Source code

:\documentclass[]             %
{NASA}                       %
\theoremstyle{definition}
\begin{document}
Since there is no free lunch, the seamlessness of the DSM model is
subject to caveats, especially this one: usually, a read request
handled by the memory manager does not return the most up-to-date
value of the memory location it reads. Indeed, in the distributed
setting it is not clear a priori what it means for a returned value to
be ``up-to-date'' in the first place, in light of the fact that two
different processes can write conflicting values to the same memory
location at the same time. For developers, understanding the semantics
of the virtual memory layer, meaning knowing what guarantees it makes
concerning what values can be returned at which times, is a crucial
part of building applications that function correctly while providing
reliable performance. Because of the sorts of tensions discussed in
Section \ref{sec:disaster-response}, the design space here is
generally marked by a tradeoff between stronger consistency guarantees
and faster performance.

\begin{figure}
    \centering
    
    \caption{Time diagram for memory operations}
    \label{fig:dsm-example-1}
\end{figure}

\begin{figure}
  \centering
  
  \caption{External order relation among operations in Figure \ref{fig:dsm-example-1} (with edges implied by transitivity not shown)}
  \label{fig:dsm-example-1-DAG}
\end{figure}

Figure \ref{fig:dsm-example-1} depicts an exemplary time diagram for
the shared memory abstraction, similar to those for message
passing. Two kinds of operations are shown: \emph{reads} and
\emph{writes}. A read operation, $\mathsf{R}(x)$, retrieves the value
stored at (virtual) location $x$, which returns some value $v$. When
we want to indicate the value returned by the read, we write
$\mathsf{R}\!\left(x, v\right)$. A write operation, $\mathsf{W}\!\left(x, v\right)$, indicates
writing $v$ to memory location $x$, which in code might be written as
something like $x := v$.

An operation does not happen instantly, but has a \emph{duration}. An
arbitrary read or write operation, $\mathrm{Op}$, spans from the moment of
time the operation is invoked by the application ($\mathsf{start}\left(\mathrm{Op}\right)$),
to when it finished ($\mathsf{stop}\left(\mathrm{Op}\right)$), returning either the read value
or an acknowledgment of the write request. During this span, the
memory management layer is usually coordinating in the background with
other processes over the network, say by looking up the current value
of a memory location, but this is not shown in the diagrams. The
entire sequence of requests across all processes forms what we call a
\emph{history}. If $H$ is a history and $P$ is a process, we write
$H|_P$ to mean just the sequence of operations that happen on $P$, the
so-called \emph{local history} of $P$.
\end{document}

##############################

→ WHAT NEEDS TO BE DONE
Return exactly the lines above from the line that has "fact that two" through the line that has "of the virtual", inclusive, and nothing else.

→ RESPONSE
be ``up-to-date'' in the first place, in light of the fact that two
different processes can write conflicting values to the same memory
location at the same time. For developers, understanding the semantics
of the virtual memory layer, meaning knowing what guarantees it makes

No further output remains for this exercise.